The long-awaited Building (Product information Requirements) Regulations 2022 (Regulations) came into force today (Monday 11 December 2023). The Regulations introduce new obligations for New Zealand-based manufacturers, importers, wholesalers, retailers, and distributors.

These changes come against the backdrop of an increased focus in recent years on manufacturers of building products, both from a regulatory and liability perspective. Manufacturers of building products have successfully defended themselves against numerous claims in New Zealand. However, over the last 10 years – especially since the Supreme Court confirmed that the 10-year longstop in the Building Act 2004 (Building Act) does not apply to building products [1] – we have seen an increasing number of claims against manufacturers with mixed results.

The Regulations are informed by feedback received by the Ministry of Business, Innovation and Employment’s (MBIE) 2021 public consultation on building product information requirements. MBIE has published guidance and a variety of resources to support those affected by the new changes.

This article provides a brief summary of the new Building Product Information Requirements (BPIR) contained in the Regulations and outlines the key considerations for manufacturers and importers of building products in New Zealand.

Why were the Regulations made?

Building products play a pivotal role in achieving safe and long-lasting buildings in New Zealand.  However, until now, the Building Act legislative regime has not required manufacturers or importers to provide information about their products. This has led to products being used that are not fit for purpose or not used or installed as intended.  The range and complexity of building products has increased in recent years, which has increased the risk of non-compliance with the Building Code requirements.
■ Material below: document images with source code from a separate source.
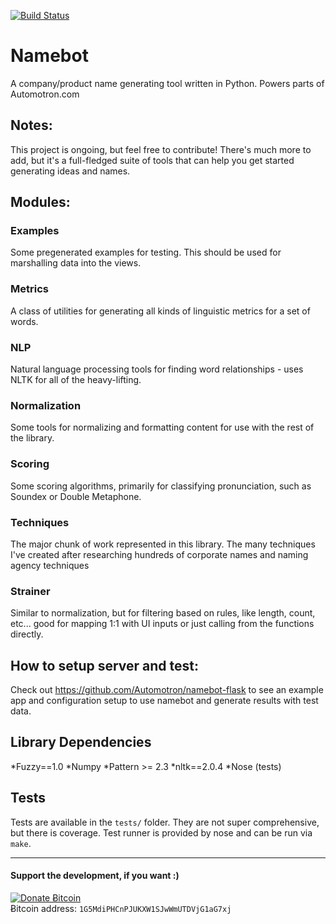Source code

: [![Build Status](https://travis-ci.org/Automotron/namebot.svg?branch=master)](https://travis-ci.org/Automotron/namebot)


# Namebot
A company/product name generating tool written in Python. Powers parts of Automotron.com

## Notes:
This project is ongoing, but feel free to contribute! There's much more to add, but it's a full-fledged suite of tools that can help you get started generating ideas and names.

## Modules:
### Examples
Some pregenerated examples for testing. This should be used for marshalling data into the views.

### Metrics
A class of utilities for generating all kinds of linguistic metrics for a set of words.

### NLP
Natural language processing tools for finding word relationships - uses NLTK for all of the heavy-lifting.

### Normalization
Some tools for normalizing and formatting content for use with the rest of the library.

### Scoring
Some scoring algorithms, primarily for classifying pronunciation, such as Soundex or Double Metaphone.

### Techniques
The major chunk of work represented in this library. The many techniques I've created after researching hundreds of corporate names and naming agency techniques

### Strainer
Similar to normalization, but for filtering based on rules, like length, count, etc... good for mapping 1:1 with UI inputs or just calling from the functions directly.


## How to setup server and test:

Check out https://github.com/Automotron/namebot-flask to see an example app
and configuration setup to use namebot and generate results with test data.

## Library Dependencies
*Fuzzy==1.0
*Numpy
*Pattern >= 2.3
*nltk==2.0.4
*Nose (tests)

## Tests

Tests are available in the `tests/` folder. They are not super comprehensive, but there is coverage. Test runner is provided by nose and can be run via `make`.

----

#### Support the development, if you want :)
<div class="donate-button">
    <a class="donate-button-link" href="#">
        <img src="http://ef3ae845b6eed6ec4024-8a0a46e5f1a5cc9854958bc3503f0f88.r40.cf1.rackcdn.com/donate_64.png" alt="Donate Ƀitcoin" />
    </a>
    <div class="bitcoin-address">Ƀitcoin address: <code>1G5MdiPHCnPJUKXW1SJwWmUTDVjG1aG7xj</code></div>
</div>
The aims of the Regulations include:

  • improving the quality and consistency of information about building products, including how they contribute to compliance with the Building Code;
  • assisting designers, builders, and consumers to select the best products for their needs;
  • ensuring that those installing the products have sufficient information to install them correctly and as intended; and
  • improving the efficiency of the consenting process by ensuring that building consent authorities have accurate information readily available.

MBIE expects that the new Regulations will result in increased transparency, fewer building defects, less building rework, and safer more durable buildings.

Responsibilities of manufacturers and importers

The Regulations require manufacturers and importers to provide a minimum level of easy-to-understand information about the designated building products they supply to the New Zealand market. This information must be publicly available online, and wholesalers, retailers and distributors are obligated to ensure the information is displayed and accessible in store.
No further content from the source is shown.